=== The data ===

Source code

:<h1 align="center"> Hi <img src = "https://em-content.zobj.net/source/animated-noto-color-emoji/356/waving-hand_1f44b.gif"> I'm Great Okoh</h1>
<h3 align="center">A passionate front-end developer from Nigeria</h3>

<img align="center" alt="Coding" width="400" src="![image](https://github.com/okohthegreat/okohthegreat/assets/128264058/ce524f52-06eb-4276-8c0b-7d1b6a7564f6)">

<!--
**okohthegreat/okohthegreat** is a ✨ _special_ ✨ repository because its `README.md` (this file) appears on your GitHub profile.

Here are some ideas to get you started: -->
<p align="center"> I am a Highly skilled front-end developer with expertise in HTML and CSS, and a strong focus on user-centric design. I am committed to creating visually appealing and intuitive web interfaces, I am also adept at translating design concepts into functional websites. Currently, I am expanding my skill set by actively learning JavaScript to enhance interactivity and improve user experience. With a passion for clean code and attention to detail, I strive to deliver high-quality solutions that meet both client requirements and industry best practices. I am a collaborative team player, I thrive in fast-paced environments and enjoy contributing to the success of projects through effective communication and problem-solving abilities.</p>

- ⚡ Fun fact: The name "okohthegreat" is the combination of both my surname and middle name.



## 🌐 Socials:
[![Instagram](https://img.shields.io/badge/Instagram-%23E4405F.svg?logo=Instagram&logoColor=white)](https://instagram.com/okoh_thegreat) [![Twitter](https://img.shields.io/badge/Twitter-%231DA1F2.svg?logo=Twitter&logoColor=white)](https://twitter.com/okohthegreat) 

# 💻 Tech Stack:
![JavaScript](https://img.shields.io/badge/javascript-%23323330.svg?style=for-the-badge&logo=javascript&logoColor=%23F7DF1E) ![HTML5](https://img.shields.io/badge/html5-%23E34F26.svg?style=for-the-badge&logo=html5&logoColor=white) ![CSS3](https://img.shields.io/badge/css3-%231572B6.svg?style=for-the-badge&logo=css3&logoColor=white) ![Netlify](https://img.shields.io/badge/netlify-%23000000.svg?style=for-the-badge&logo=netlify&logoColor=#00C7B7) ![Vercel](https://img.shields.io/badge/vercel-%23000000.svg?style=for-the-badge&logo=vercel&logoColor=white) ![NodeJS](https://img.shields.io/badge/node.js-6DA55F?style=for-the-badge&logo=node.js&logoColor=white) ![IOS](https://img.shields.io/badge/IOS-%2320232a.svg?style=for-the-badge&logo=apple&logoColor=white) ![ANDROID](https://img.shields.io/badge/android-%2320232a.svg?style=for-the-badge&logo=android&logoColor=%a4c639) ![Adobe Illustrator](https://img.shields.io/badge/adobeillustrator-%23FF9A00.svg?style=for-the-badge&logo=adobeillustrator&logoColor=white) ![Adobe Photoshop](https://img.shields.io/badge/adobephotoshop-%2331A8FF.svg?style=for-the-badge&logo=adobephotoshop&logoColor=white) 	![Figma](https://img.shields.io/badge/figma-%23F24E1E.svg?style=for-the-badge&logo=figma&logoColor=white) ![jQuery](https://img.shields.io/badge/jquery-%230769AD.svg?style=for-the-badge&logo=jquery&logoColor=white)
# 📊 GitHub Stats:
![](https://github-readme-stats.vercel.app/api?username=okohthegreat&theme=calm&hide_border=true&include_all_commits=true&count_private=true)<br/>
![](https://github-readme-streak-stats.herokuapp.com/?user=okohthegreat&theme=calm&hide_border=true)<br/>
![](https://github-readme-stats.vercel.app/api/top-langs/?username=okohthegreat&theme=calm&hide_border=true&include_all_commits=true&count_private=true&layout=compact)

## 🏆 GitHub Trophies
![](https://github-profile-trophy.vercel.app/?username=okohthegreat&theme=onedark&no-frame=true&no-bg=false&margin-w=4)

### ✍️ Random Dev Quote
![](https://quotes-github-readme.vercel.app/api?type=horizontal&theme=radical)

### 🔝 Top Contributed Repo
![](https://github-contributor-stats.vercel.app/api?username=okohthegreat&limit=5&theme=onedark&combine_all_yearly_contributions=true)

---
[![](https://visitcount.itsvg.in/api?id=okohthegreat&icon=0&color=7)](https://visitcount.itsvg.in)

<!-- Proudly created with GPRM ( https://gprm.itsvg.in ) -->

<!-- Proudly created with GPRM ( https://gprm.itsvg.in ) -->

===

Problem ▸ Scan the records for the string "username" and report each line where it occurs.

Result ▸
![](https://github-readme-stats.vercel.app/api?username=okohthegreat&theme=calm&hide_border=true&include_all_commits=true&count_private=true)<br/>
![](https://github-readme-stats.vercel.app/api/top-langs/?username=okohthegreat&theme=calm&hide_border=true&include_all_commits=true&count_private=true&layout=compact)
![](https://github-profile-trophy.vercel.app/?username=okohthegreat&theme=onedark&no-frame=true&no-bg=false&margin-w=4)
![](https://github-contributor-stats.vercel.app/api?username=okohthegreat&limit=5&theme=onedark&combine_all_yearly_contributions=true)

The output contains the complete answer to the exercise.